[Photo credit to: http://weheartit.com/entry/47260962/search?query=pink+doc+martins]
Whether you waited for that brilliant flash of inspiration or spent hours brainstorming the perfect plot line, every first draft starts with a tiny acorn of an idea. Just as this seed needs water, carbon dioxide and sunlight to nurture it in to an Oak, a novel, in incredibly basic terms, needs a plot, characters and a setting. However, when you consider how many ways there are to create and develop each part of this formula, it suddenly doesn’t look nearly as manageable.
The catalyst that started this process for me was the image of a character. I knew what he looked like, what his name was, and what he did to survive, but that was it. I didn’t know his story, why he had to go to such lengths to support himself at the tender age of 14, or anything else about him. So I decided to start at the beginning of the formula and work on developing the series of events that I was going to put my character through to turn my idea from a character study into a novel.
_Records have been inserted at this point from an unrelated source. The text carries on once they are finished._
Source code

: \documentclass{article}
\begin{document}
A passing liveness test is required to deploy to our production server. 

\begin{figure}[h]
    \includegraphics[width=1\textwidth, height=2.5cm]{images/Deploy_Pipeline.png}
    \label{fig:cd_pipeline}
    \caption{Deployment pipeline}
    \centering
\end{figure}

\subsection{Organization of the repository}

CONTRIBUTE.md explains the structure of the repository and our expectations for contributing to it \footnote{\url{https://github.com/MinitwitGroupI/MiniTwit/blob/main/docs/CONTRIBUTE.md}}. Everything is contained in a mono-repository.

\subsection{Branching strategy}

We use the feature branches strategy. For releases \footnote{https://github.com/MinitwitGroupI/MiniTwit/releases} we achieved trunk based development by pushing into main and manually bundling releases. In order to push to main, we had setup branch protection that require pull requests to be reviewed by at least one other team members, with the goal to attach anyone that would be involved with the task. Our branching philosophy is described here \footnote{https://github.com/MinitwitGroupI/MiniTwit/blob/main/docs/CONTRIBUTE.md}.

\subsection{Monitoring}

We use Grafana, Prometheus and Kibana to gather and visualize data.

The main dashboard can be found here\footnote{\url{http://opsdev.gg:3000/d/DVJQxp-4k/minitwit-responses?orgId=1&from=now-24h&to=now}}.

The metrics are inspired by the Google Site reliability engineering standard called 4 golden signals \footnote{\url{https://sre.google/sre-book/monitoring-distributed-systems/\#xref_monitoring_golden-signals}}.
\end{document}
Excited to begin, I started the way i’ve approached every story idea i’ve had since the age of four when I wrote my first short story about a monkey called Bingo who wore bright pink doc martin boots, proudly modeled after my very own pair. I sat down and started writing seat-of-the-pants style. Somehow it took me this long to realize that there is probably a correlation between my lack of planning and the fact that in the 15 years since I started writing I have yet to complete an entire novel, let alone publish one. There is absolutely nothing wrong with being a seat-of-the-pants writer, I admire those who are able to do it, but for me it’s painful. It feels like trying to drive down a country lane at night without my headlights on.
I realized that in order for me to have any hope of bringing life to my character, I had to develop some sort of planning process. Having never attempted this before, in fact most of my school years were spent thinking of ways to escape the dreaded planning section of essay writing, I decided to do some research and try out a couple of methods.
The planning experience for me was both incredibly beneficial, and incredibly harmful. In the end I knew roughly what was going to happen in the beginning, middle and end of my novel, which has proved invaluable in giving me the push I need to keep writing. However, half way through I found myself so overloaded with planning each individual step of each chapter that my writing became flat and boring and in the end I became completely blocked (more on this in a future post).
The only solution for me was to strike a balance. After experimenting with two planning techniques (The Snowflake Method and The Grid Method), I finally developed my own. Over the next couple of days I’ll be giving a brief overview of both methods, what worked for me and what didn’t, as well as the one I created for myself. If you’re a seat-of-the-pants style writer feel free to ignore any posts that don’t apply to you and tune back in to talk about character and getting down to the actual writing in a couple of days.
As for the age old question ‘to plan or not to plan?’ I think the only real answer is whatever feels right to you. How do you begin a novel? Do you just pick up a pen and write? Spend months creating a detailed chapter by chapter plot? or do a combination of the two?